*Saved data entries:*
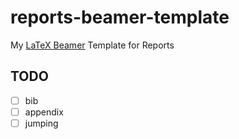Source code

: # reports-beamer-template

My [LaTeX Beamer](https://ctan.math.washington.edu/tex-archive/macros/latex/contrib/beamer/doc/beameruserguide.pdf) Template for Reports

## TODO
- [ ] bib
- [ ] appendix
- [ ] jumping
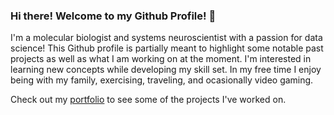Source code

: ### Hi there! Welcome to my Github Profile! 👋

I'm a molecular biologist and systems neuroscientist with a passion for data science! This Github profile is partially meant to highlight some notable past projects as well as what I am working on at the moment. I'm interested in learning new concepts while developing my skill set. In my free time I enjoy being with my family, exercising, traveling, and ocasionally video gaming.  

Check out my [portfolio](https://github.com/sean-otoole/Portfolio) to see some of the projects I've worked on. 

<!--
**seanotoole/seanotoole** is a ✨ _special_ ✨ repository because its `README.md` (this file) appears on your GitHub profile.

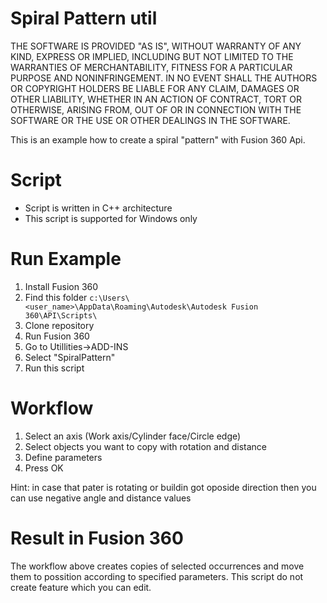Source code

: # Spiral Pattern util

THE SOFTWARE IS PROVIDED "AS IS", WITHOUT WARRANTY OF ANY KIND, EXPRESS OR
IMPLIED, INCLUDING BUT NOT LIMITED TO THE WARRANTIES OF MERCHANTABILITY,
FITNESS FOR A PARTICULAR PURPOSE AND NONINFRINGEMENT. IN NO EVENT SHALL THE
AUTHORS OR COPYRIGHT HOLDERS BE LIABLE FOR ANY CLAIM, DAMAGES OR OTHER
LIABILITY, WHETHER IN AN ACTION OF CONTRACT, TORT OR OTHERWISE, ARISING FROM,
OUT OF OR IN CONNECTION WITH THE SOFTWARE OR THE USE OR OTHER DEALINGS IN THE
SOFTWARE.

This is an example how to create a spiral "pattern" with Fusion 360 Api.
# Script
- Script is written in C++ architecture
- This script is supported for Windows only

# Run Example
1. Install Fusion 360
2. Find this folder `c:\Users\<user_name>\AppData\Roaming\Autodesk\Autodesk Fusion 360\API\Scripts\`
3. Clone repository
4. Run Fusion 360
5. Go to Utillities->ADD-INS
6. Select "SpiralPattern"
7. Run this script

# Workflow
1. Select an axis (Work axis/Cylinder face/Circle edge)
2. Select objects you want to copy with rotation and distance
3. Define parameters
4. Press OK

Hint: in case that pater is rotating or buildin got oposide direction then you can use negative angle and distance values

# Result in Fusion 360
The workflow above creates copies of selected occurrences and move them to possition according to specified parameters. This script do not create feature which you can edit.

*THE TASK:*
From the line containing "# Result in Fusion 360" down to the last line, reproduce the records exactly. Include both ends.

*RESPONSE TO THIS TASK:*
# Result in Fusion 360
The workflow above creates copies of selected occurrences and move them to possition according to specified parameters. This script do not create feature which you can edit.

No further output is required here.